I hate the way I'm treated by Monika. She treats me like dirt.. like shit.

She treats me like I'm not good enough to be her friend. When I tell her about it, she just tells me that i treat her the same exact way.. maybe it's true.. but I only do that AFTER she says or does something Incredibly stupid. Sometimes i feel like all she thinks about is cindy, and herself... and maybe "boy".... that's it... i don't think she really cares about anyone esle...


Maybe sometimes she'll show love to someone but ONLY if she doesnt have her best friend oaround... I'm sorry, but i'm not the type of person weho'll let someone walk all over them... I'm not going to follow the way she acts... i'm not going to be like her.. I've had the experiance before, and to tell you ther truth, everyopne hated me... I lost two of my BEST friends because of the way i acted like her... Luckily i stopped myself from being like that and i have those to friends back in my life after showing them that i CAN be myself and not act like an "immature" person...

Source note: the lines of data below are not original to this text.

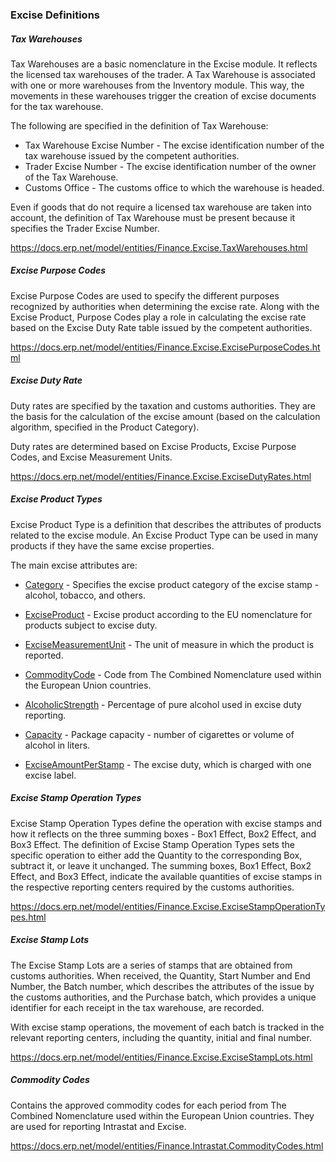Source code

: ### Excise Definitions

##### Tax Warehouses

Tax Warehouses are a basic nomenclature in the Excise module. It reflects the licensed tax warehouses of the trader. A Tax Warehouse is associated with one or more warehouses from the Inventory module. This way, the movements in these warehouses trigger the creation of excise documents for the tax warehouse.

The following are specified in the definition of Tax Warehouse:

- Tax Warehouse Excise Number - The excise identification number of the tax warehouse issued by the competent authorities.
- Trader Excise Number - The excise identification number of the owner of the Tax Warehouse.
- Customs Office - The customs office to which the warehouse is headed.

Even if goods that do not require a licensed tax warehouse are taken into account, the definition of Tax Warehouse must be present because it specifies the Trader Excise Number.

https://docs.erp.net/model/entities/Finance.Excise.TaxWarehouses.html



##### Excise Purpose Codes

Excise Purpose Codes are used to specify the different purposes recognized by authorities when determining the excise rate. Along with the Excise Product, Purpose Codes play a role in calculating the excise rate based on the Excise Duty Rate table issued by the competent authorities.

https://docs.erp.net/model/entities/Finance.Excise.ExcisePurposeCodes.html



##### Excise Duty Rate

Duty rates are specified by the taxation and customs authorities. They are the basis for the calculation of the excise amount (based on the  calculation algorithm, specified in the Product Category). 

Duty rates are determined based on Excise Products, Excise Purpose Codes, and Excise Measurement Units.

https://docs.erp.net/model/entities/Finance.Excise.ExciseDutyRates.html



##### Excise Product Types

Excise Product Type is a definition that describes the attributes of products related to the excise module. An Excise Product Type can be used in many products if they have the same excise properties.

The main excise attributes are:

- [Category](https://docs.erp.net/model/entities/Finance.Excise.ExciseProductTypes.html#category) - Specifies the excise product category of the excise stamp - alcohol, tobacco, and others.

- [ExciseProduct](https://docs.erp.net/model/entities/Finance.Excise.ExciseProductTypes.html#exciseproduct) - Excise product according to the EU nomenclature for products subject to excise duty. 
- [ExciseMeasurementUnit](https://docs.erp.net/model/entities/Finance.Excise.ExciseProductTypes.html#measurementunit) - The unit of measure in which the product is reported. 
- [CommodityCode](https://docs.erp.net/model/entities/Finance.Excise.ExciseProductTypes.html#commoditycode) - Code from The Combined Nomenclature used within the European Union countries. 
- [AlcoholicStrength](https://docs.erp.net/model/entities/Finance.Excise.ExciseProductTypes.html#alcoholicstrength) - Percentage of pure alcohol used in excise duty reporting. 
- [Capacity](https://docs.erp.net/model/entities/Finance.Excise.ExciseProductTypes.html#capacity) - Package capacity - number of cigarettes or volume of alcohol in liters.
- [ExciseAmountPerStamp](https://docs.erp.net/model/entities/Finance.Excise.ExciseProductTypes.html#exciseamountperstamp) - The excise duty, which is charged with one excise label. 



##### Excise Stamp Operation Types

Excise Stamp Operation Types define the operation with excise stamps and how it reflects on the three summing boxes - Box1 Effect, Box2 Effect, and Box3 Effect. The definition of Excise Stamp Operation Types sets the specific operation to either add the Quantity to the corresponding Box, subtract it, or leave it unchanged. The summing boxes, Box1 Effect, Box2 Effect, and Box3 Effect, indicate the available quantities of excise stamps in the respective reporting centers required by the customs authorities.

https://docs.erp.net/model/entities/Finance.Excise.ExciseStampOperationTypes.html



##### Excise Stamp Lots

The Excise Stamp Lots are a series of stamps that are obtained from customs authorities. When received, the Quantity,  Start Number and End Number, the Batch number, which describes the attributes of the issue by the customs authorities, and the Purchase batch, which provides a unique identifier for each receipt in the tax warehouse, are recorded.

With excise stamp operations, the movement of each batch is tracked in the relevant reporting centers, including the quantity, initial and final number.

https://docs.erp.net/model/entities/Finance.Excise.ExciseStampLots.html



##### Commodity Codes

Contains the approved commodity codes for each period from The Combined  Nomenclature used within the European Union countries. They are used for reporting Intrastat and Excise. 

https://docs.erp.net/model/entities/Finance.Intrastat.CommodityCodes.html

I have my regrets sometimes.. maybe thinking like this will be one regret later on in my life... but right now, i feel this way.. and until i am shown respect by one of my BESt friends (monika) then i have no respect for her at all.... I feel bad.. and upset about everything that i am thinking about her right now, but i cant think any other way right now.... cuz i cant find any reasonm to not think like this about her...


Urgh ANGRY-NESS!!!! ((>.<))

okies... but one a happier note... there is this cute guy.. i won't say who.. but yeah... he's funny, and nice... and we... don't even talkl to eachother.... =[ ahhh... w.e... i hope i'll get to know him... cuz he seems like a cool guy.., and yeah.. *smiles* ^.^ <33

sweet kisses

[03 Jan 2006|08:08pm]
[ mood | Sad & headache. I <3 Nny..=] ]

I'm so stupid and selfish... I love my friends...

I'm never drinking EVER again...


I'm sorry Daniel & i love you moreee than ANYONNEEEEEE... sorry... <33333333 !!!!!!!!!!!!!!!!!


and yeauuhhh.. Happy birthday!! ^.^ You are the sweetest 16 could get.. blah.. i'm so cheesey.... and you hate cheese.... I suck.. blehh..v.v

w.e... I <3 youuuuuu

sweet kisses

[01 Jan 2006|08:14pm]
[ mood | YAY!!!! ^.^ <333 ]

I had the best time ever on the first day of 2006!!!!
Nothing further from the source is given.